Given data: Begin

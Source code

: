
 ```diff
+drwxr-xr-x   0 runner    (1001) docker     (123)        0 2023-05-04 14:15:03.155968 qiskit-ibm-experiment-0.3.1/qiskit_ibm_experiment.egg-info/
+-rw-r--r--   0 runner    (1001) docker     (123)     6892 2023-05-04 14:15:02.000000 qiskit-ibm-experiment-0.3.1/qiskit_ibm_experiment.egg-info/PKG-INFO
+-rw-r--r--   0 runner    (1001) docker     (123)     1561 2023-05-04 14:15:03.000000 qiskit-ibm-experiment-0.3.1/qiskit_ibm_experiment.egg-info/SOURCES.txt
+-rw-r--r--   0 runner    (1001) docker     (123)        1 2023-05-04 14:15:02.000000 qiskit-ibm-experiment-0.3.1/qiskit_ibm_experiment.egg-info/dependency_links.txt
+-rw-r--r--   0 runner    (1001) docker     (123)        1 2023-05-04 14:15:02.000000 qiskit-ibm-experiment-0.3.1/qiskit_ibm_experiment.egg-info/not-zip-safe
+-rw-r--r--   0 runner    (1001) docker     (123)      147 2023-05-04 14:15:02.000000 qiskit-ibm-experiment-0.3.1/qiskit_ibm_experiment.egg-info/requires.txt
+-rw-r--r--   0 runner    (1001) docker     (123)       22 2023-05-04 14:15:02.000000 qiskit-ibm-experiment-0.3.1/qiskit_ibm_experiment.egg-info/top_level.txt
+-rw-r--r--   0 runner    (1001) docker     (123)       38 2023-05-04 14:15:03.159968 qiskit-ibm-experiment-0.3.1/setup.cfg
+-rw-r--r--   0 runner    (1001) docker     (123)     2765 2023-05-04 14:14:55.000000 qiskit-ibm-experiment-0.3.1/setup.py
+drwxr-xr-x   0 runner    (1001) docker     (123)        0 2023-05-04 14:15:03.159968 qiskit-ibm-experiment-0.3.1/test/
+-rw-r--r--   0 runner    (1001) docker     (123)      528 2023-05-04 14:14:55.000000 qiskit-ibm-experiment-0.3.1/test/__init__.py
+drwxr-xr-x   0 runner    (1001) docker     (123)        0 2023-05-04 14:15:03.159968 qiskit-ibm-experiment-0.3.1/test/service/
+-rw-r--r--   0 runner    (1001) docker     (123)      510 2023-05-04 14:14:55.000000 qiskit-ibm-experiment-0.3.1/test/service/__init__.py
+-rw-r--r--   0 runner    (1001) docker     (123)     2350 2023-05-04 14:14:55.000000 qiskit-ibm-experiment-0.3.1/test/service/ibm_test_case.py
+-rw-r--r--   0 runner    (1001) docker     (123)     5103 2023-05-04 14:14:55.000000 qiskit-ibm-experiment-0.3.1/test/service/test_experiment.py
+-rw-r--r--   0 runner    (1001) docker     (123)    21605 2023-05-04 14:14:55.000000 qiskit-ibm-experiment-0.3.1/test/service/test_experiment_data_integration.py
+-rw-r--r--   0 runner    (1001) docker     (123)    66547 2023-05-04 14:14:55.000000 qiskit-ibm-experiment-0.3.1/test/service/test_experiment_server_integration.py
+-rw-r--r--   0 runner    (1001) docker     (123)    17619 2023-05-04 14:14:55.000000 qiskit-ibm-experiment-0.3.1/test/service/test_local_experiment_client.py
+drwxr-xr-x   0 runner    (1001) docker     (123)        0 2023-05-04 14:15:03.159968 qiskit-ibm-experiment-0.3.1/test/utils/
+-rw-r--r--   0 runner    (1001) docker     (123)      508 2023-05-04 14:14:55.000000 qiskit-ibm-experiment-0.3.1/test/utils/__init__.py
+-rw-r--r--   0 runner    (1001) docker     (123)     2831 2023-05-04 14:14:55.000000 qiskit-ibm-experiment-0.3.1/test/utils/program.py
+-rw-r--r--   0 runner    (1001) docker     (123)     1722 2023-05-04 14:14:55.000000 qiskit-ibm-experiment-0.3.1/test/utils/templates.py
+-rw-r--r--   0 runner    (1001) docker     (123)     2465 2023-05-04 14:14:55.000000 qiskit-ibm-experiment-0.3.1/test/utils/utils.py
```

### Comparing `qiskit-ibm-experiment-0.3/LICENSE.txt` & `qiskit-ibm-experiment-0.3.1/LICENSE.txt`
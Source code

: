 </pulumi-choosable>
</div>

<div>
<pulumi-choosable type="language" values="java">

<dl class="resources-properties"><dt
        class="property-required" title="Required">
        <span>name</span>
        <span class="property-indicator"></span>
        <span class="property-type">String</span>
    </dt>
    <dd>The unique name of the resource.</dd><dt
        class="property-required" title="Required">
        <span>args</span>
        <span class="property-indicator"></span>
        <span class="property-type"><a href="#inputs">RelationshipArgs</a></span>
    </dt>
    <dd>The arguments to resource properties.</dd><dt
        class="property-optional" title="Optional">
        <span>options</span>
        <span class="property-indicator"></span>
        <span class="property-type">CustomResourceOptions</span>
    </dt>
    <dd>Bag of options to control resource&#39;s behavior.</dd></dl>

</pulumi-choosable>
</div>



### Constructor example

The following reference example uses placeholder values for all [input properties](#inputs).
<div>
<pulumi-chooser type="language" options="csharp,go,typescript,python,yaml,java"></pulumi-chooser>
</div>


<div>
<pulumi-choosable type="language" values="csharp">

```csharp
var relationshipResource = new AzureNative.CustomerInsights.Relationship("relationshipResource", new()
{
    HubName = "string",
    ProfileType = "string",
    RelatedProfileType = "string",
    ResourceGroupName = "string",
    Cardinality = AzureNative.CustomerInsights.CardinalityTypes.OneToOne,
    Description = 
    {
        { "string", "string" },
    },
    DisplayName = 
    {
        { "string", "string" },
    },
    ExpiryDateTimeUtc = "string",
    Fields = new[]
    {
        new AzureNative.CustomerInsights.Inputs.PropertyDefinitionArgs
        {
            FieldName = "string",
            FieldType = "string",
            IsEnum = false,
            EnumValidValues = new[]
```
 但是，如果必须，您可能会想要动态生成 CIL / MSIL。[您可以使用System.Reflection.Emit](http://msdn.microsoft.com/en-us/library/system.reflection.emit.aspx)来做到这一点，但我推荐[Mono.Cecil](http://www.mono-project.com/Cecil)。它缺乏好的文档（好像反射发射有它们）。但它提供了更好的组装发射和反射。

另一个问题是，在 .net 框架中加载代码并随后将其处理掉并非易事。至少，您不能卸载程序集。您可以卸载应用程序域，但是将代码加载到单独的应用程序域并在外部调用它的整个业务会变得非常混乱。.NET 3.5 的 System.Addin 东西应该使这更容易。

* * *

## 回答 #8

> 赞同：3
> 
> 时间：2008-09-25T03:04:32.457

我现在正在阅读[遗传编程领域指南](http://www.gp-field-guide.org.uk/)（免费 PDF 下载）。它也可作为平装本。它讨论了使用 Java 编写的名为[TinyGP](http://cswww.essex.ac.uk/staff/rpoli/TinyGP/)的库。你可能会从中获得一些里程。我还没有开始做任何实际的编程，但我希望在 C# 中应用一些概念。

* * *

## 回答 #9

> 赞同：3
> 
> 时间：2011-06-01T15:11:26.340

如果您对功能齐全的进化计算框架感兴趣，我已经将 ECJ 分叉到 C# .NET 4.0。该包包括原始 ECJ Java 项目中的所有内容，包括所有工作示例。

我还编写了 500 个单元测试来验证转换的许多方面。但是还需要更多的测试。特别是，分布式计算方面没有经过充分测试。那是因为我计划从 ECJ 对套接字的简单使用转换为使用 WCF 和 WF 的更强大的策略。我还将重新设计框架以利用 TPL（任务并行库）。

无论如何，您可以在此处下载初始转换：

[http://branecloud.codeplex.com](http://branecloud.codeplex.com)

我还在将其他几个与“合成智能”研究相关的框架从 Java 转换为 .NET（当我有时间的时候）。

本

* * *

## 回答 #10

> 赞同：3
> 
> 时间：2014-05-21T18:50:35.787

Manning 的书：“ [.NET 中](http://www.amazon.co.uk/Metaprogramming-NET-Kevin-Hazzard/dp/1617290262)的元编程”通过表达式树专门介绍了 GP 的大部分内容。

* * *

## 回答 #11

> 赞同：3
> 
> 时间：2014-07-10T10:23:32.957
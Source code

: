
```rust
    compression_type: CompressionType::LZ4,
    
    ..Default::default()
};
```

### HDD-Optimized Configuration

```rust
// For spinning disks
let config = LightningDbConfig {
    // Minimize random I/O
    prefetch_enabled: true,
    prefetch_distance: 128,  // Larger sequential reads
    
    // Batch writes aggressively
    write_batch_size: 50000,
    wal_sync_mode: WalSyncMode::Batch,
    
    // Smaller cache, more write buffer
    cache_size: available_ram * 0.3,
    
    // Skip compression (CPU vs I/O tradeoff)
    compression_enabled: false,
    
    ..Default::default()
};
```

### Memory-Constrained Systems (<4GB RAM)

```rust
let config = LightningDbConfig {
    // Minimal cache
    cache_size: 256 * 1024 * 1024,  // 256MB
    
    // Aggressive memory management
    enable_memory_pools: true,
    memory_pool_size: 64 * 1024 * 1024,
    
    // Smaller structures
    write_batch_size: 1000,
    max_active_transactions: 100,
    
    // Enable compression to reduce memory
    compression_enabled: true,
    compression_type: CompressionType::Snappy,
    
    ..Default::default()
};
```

Given data: End

■ **What to produce**
Read the entries above, then pull out the lines that include "AzureNative".

■ **Your response**
var relationshipResource = new AzureNative.CustomerInsights.Relationship("relationshipResource", new()
    Cardinality = AzureNative.CustomerInsights.CardinalityTypes.OneToOne,
        new AzureNative.CustomerInsights.Inputs.PropertyDefinitionArgs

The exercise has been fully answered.